Kembali aku terdiam. Kupandangi kembali koran yang baru saja kubaca. Memandang judul berita di halaman satu yang ditulis huruf tebal besar - besaran.
"Lho, ditanya apa yang basi malah diam..."

Aku tak berani menjawab. Aku kenal betul dengan Pak Sutan. Karakternya agak keras. Orangnya sangat berani. Terlalu berani malah, kalau boleh kukatakan. Pak Sutan sangat bersemangat jika diajak berbicara masalah apa saja, terutama masalah politik. Dan hampir semua masalah dikuasainya. Mungkin sesuai dengan umurnya yang sekitar lima puluhan.
Dan ketakutan ketika berbicara tentang masalah politik dengan Pak Sutan, yaitu keberanian mengungkapkan pokok persoalan dengan panjang lebar dan detail.

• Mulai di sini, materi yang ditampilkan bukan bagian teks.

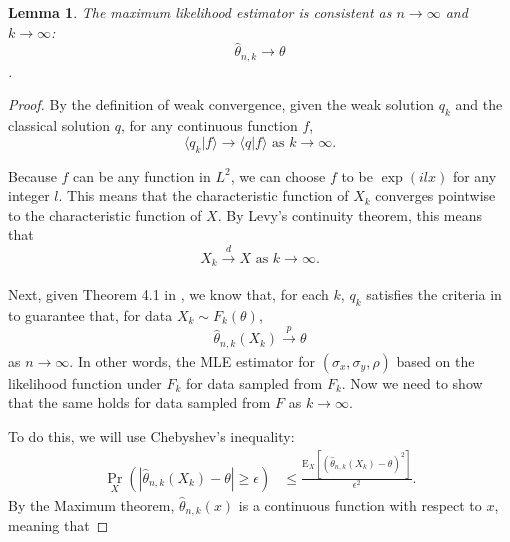 \documentclass[10pt]{article}
\newtheorem{lemma}{Lemma}
\begin{document}


\begin{lemma}
  The maximum likelihood estimator is consistent as $n \to \infty$ and $k \to \infty$:
  \[ \hat{\theta}_{n,k} \to \theta \].
\end{lemma}
\begin{proof}
  By the definition of weak convergence, given the weak solution $q_k$
  and the classical solution $q$, for any continuous function $f$,
  \[ \langle q_k| f \rangle \to \langle q| f \rangle \mbox { as } k \to \infty. \]

  Because $f$ can be any function in $L^2$, we can choose $f$ to be
  $\exp(ilx)$ for any integer $l$. This means that the characteristic
  function of $X_k$ converges pointwise to the characteristic function
  of $X$. By Levy's continuity theorem, this means that
  \[ X_k \xrightarrow[]{d} X \mbox { as } k \to \infty. \]

  Next, given Theorem 4.1 in \cite{singler2008differentiability}, we
  know that, for each $k$, $q_k$ satisfies the criteria in
  \cite{casella2002statistical} to guarantee that, for data
  $X_{k} \sim F_k(\theta)$,
  \[ \hat{\theta}_{n,k}(X_k) \xrightarrow[]{p} \theta \] as $n \to
  \infty$. In other words, the MLE estimator for
  $(\sigma_x, \sigma_y, \rho)$ based on the likelihood function under
  $F_k$ for data sampled from $F_k$. Now we need to show that the same
  holds for data sampled from $F$ as $k \to \infty$.

  To do this, we will use Chebyshev's inequality:
  \begin{align*}
    \Pr_{X}\left( \left| \hat{\theta}_{n,k}(X_k) - \theta \right| \geq \epsilon \right) &\leq \frac{ \mbox{E}_{X}\left[ (\hat{\theta}_{n,k}(X_k) - \theta)^2 \right] }{ \epsilon^2 }.
  \end{align*}
  By the Maximum theorem, $\hat{\theta}_{n,k}(x)$ is a continuous
  function with respect to $x$, meaning that 
\end{proof}




\end{document}

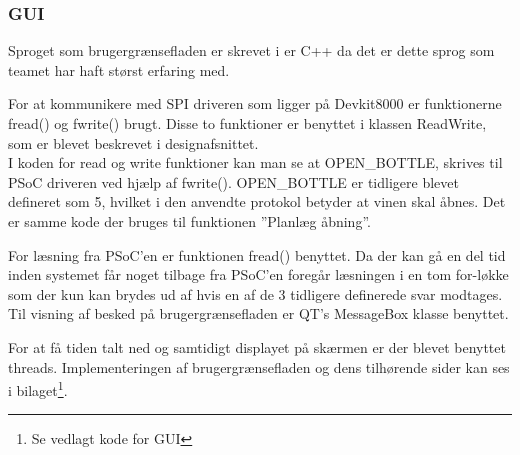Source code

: \subsubsection{GUI}
Sproget som brugergrænsefladen er skrevet i er C++ da det er dette sprog som teamet har haft størst erfaring med.

For at kommunikere med SPI driveren som ligger på Devkit8000 er funktionerne fread() og fwrite() brugt. Disse to funktioner er benyttet i klassen ReadWrite, som er blevet beskrevet i designafsnittet.\\

I koden for read og write funktioner kan man se at OPEN\_BOTTLE, skrives til PSoC driveren ved hjælp af fwrite(). OPEN\_BOTTLE er tidligere blevet defineret som 5, hvilket i den anvendte protokol betyder at vinen skal åbnes. Det er samme kode der bruges til funktionen ”Planlæg åbning”. 

For læsning fra PSoC'en er funktionen fread() benyttet. Da der kan gå en del tid inden systemet får noget tilbage fra PSoC'en foregår læsningen i en tom for-løkke som der kun kan brydes ud af hvis en af de 3 tidligere definerede svar modtages. Til visning af besked på brugergrænsefladen er QT's MessageBox klasse benyttet. 

For at få tiden talt ned og samtidigt displayet på skærmen er der blevet benyttet threads. Implementeringen af brugergrænsefladen og dens tilhørende sider kan ses i bilaget\footnote{Se vedlagt kode for GUI}.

Tidak perduli orang akan melakukan "sesuatu" padanya. Walau kita ketahui era kepresidenan sekarang tidak seperti sebelumnya, tetapi sisa-sisa kekhawatiran itu kan masih ada. Era sekarang era berani buka suara selebar-lebarnya, akhirnya kebablasan. Sedangkan era sebelumnya, era mengunci mulut serapat-rapatnya. Alias berbisikpun dilarang. Era serba keterlaluan.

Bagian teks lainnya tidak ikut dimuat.